◆ **Assignment**:
Return only the lines of the listing below that run from the line with "density profiles are" through the line with "crystal free energy is", both ends included, exactly as written.
------------------------------------
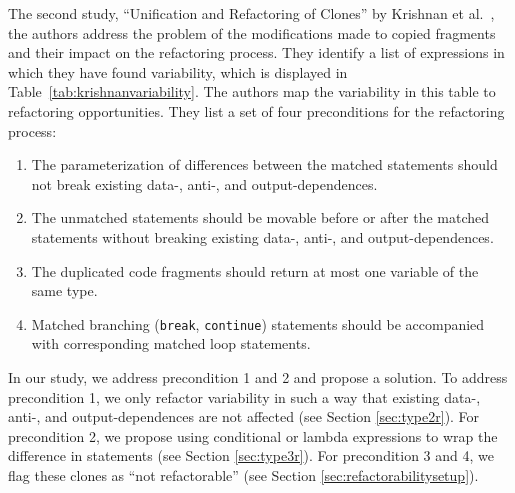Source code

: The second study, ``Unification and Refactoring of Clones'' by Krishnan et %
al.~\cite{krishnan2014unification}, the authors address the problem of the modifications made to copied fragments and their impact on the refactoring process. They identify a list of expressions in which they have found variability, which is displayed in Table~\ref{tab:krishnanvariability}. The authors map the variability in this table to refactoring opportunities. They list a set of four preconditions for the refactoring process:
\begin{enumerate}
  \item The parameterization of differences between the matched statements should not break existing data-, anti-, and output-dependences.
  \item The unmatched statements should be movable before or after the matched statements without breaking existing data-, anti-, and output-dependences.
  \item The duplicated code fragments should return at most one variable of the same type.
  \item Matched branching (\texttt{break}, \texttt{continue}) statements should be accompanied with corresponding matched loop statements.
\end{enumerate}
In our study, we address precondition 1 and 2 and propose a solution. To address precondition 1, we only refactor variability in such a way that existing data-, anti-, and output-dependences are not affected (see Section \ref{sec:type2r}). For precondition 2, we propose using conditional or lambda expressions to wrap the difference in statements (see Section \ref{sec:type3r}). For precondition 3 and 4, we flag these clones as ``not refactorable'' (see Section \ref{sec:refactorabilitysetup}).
------------------------------------
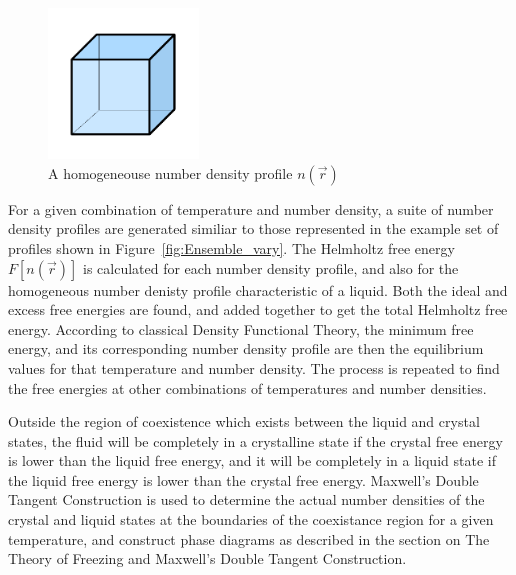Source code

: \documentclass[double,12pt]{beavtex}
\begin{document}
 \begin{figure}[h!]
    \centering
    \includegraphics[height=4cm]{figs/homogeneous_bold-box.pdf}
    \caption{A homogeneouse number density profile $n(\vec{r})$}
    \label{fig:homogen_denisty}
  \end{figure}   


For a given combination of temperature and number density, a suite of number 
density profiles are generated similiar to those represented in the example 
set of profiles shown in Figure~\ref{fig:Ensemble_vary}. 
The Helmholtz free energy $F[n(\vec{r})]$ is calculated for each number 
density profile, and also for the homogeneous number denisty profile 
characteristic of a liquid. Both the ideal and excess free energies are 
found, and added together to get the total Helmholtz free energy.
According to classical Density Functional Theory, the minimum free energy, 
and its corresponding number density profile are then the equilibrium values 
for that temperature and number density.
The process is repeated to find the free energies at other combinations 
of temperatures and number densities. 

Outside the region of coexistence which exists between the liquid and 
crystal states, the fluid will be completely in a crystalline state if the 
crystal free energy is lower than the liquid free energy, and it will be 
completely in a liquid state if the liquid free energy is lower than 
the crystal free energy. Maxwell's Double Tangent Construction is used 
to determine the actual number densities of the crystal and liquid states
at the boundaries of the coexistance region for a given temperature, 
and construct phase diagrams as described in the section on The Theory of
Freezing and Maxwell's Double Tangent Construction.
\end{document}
------------------------------------
◆ **Completed exercise**:
density profiles are generated similiar to those represented in the example 
set of profiles shown in Figure~\ref{fig:Ensemble_vary}. 
The Helmholtz free energy $F[n(\vec{r})]$ is calculated for each number 
density profile, and also for the homogeneous number denisty profile 
characteristic of a liquid. Both the ideal and excess free energies are 
found, and added together to get the total Helmholtz free energy.
According to classical Density Functional Theory, the minimum free energy, 
and its corresponding number density profile are then the equilibrium values 
for that temperature and number density.
The process is repeated to find the free energies at other combinations 
of temperatures and number densities. 

Outside the region of coexistence which exists between the liquid and 
crystal states, the fluid will be completely in a crystalline state if the 
crystal free energy is lower than the liquid free energy, and it will be 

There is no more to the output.